▶ **Work order**
Only the lines of the data below from the one with "1. GENERAL VIEW" through the one with "2.3 Feedback" are wanted. Repeat them exactly.

Saved entries
──────────

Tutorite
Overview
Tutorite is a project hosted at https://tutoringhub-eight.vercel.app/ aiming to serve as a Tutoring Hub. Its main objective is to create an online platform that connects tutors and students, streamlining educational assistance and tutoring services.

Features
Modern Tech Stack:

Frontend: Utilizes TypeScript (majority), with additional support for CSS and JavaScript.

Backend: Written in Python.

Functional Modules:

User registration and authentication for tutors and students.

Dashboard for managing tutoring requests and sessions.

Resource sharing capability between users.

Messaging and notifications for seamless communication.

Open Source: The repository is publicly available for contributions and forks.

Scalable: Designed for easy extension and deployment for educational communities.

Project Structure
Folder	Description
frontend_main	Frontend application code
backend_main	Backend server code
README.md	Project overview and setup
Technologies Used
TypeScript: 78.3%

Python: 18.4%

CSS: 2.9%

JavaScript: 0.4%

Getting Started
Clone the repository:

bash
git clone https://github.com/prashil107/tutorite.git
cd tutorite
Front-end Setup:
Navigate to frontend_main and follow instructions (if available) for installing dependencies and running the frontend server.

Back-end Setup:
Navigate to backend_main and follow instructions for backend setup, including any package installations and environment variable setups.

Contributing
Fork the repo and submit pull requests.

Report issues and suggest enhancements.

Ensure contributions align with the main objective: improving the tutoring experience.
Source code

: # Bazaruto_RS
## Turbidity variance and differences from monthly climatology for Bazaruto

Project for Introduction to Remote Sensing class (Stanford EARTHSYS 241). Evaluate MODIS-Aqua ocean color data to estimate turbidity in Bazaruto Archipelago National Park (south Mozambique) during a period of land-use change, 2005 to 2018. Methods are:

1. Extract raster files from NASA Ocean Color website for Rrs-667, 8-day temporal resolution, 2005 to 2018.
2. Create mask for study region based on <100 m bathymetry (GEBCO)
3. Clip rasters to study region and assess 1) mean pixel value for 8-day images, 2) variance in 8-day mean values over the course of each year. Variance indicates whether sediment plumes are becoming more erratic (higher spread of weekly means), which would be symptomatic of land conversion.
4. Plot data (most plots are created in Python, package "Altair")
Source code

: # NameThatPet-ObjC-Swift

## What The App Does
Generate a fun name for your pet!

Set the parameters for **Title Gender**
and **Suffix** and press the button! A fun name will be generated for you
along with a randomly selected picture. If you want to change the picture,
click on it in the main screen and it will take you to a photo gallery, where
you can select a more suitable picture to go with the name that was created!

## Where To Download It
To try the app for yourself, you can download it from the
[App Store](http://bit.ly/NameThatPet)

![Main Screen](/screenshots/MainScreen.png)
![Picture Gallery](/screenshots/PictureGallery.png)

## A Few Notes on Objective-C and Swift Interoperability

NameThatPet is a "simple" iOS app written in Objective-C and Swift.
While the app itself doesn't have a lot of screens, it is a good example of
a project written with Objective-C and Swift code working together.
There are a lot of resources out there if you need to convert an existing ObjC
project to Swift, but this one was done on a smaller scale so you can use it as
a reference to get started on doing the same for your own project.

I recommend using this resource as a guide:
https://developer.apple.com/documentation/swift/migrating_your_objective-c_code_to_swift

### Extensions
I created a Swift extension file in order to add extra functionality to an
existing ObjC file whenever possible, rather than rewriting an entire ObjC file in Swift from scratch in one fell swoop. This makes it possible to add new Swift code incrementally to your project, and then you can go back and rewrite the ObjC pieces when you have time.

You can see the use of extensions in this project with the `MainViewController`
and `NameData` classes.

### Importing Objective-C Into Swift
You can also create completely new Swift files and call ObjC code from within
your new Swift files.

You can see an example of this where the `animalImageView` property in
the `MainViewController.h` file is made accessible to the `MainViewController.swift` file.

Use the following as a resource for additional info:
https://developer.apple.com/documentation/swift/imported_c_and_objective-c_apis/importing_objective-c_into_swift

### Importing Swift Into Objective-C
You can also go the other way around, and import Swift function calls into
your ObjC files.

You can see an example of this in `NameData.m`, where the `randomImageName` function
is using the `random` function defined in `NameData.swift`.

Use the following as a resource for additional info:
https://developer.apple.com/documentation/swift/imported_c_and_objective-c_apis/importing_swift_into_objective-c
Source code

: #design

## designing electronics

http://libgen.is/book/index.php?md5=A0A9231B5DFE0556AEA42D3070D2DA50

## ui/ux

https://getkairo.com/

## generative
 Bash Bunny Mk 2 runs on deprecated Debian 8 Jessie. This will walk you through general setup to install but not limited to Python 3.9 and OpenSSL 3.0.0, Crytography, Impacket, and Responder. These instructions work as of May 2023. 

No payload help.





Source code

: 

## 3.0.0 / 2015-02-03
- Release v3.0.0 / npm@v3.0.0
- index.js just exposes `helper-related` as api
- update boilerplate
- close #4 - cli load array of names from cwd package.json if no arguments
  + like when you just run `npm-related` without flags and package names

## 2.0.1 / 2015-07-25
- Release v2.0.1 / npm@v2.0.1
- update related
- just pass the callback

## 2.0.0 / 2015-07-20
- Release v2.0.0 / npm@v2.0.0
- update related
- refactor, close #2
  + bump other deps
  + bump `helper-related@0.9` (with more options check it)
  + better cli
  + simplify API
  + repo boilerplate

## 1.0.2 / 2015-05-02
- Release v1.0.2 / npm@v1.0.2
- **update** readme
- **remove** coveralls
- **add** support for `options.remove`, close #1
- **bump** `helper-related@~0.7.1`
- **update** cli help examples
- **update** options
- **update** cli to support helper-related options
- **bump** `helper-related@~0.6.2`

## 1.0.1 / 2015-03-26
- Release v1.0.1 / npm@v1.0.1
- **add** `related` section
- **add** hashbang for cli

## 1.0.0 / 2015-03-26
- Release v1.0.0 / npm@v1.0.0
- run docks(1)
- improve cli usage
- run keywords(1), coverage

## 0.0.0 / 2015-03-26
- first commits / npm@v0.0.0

──────────

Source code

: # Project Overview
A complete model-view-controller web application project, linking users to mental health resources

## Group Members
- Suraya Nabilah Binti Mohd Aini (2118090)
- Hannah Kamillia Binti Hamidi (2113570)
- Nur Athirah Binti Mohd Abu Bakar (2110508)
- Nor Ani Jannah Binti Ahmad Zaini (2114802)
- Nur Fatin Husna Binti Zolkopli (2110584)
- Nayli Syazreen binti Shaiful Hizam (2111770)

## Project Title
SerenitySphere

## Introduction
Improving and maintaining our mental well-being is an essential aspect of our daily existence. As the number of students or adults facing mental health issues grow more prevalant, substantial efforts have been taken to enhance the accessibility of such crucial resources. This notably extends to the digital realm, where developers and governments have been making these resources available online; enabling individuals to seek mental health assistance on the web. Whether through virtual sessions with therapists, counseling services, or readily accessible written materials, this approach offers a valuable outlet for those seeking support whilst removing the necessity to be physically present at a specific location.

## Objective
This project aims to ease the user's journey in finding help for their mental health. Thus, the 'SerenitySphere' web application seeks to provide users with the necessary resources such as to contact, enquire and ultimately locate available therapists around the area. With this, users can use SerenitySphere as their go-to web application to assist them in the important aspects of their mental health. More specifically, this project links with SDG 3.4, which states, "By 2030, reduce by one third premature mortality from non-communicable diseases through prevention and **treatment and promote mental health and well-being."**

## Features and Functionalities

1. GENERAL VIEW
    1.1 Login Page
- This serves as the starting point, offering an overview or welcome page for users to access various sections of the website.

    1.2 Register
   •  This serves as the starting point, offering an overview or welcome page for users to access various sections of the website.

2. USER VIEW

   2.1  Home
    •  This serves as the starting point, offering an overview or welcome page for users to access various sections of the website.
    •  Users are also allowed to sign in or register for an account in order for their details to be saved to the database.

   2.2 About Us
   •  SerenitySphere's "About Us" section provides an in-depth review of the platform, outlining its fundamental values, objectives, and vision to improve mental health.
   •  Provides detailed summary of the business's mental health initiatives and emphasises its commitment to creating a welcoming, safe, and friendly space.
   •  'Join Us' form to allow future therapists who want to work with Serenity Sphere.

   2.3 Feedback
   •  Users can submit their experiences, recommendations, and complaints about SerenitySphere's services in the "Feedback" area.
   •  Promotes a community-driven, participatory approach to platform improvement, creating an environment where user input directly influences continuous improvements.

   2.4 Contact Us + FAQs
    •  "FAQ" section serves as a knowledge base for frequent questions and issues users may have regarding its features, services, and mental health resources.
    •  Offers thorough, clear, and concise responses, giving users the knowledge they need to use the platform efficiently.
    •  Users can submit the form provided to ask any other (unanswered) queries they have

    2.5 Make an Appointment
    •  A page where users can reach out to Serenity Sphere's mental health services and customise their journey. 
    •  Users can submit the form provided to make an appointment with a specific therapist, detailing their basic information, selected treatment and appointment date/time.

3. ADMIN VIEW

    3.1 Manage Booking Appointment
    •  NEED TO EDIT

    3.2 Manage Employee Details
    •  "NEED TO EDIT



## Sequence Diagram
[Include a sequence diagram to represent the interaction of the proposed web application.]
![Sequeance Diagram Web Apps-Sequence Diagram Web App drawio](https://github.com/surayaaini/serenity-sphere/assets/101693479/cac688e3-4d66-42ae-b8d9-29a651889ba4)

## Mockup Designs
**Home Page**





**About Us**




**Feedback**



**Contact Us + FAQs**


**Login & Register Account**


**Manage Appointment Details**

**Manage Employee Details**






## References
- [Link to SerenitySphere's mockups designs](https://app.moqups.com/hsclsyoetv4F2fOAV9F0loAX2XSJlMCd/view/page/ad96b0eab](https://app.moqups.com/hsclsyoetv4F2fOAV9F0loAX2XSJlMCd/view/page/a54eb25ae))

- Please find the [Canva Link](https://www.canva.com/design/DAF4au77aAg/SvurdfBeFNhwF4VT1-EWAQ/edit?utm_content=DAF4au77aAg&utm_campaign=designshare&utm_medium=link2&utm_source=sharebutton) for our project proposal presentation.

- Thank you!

──────────

▶ **Worked solution**
1. GENERAL VIEW
    1.1 Login Page
- This serves as the starting point, offering an overview or welcome page for users to access various sections of the website.

    1.2 Register
   •  This serves as the starting point, offering an overview or welcome page for users to access various sections of the website.

2. USER VIEW

   2.1  Home
    •  This serves as the starting point, offering an overview or welcome page for users to access various sections of the website.
    •  Users are also allowed to sign in or register for an account in order for their details to be saved to the database.

   2.2 About Us
   •  SerenitySphere's "About Us" section provides an in-depth review of the platform, outlining its fundamental values, objectives, and vision to improve mental health.
   •  Provides detailed summary of the business's mental health initiatives and emphasises its commitment to creating a welcoming, safe, and friendly space.
   •  'Join Us' form to allow future therapists who want to work with Serenity Sphere.

   2.3 Feedback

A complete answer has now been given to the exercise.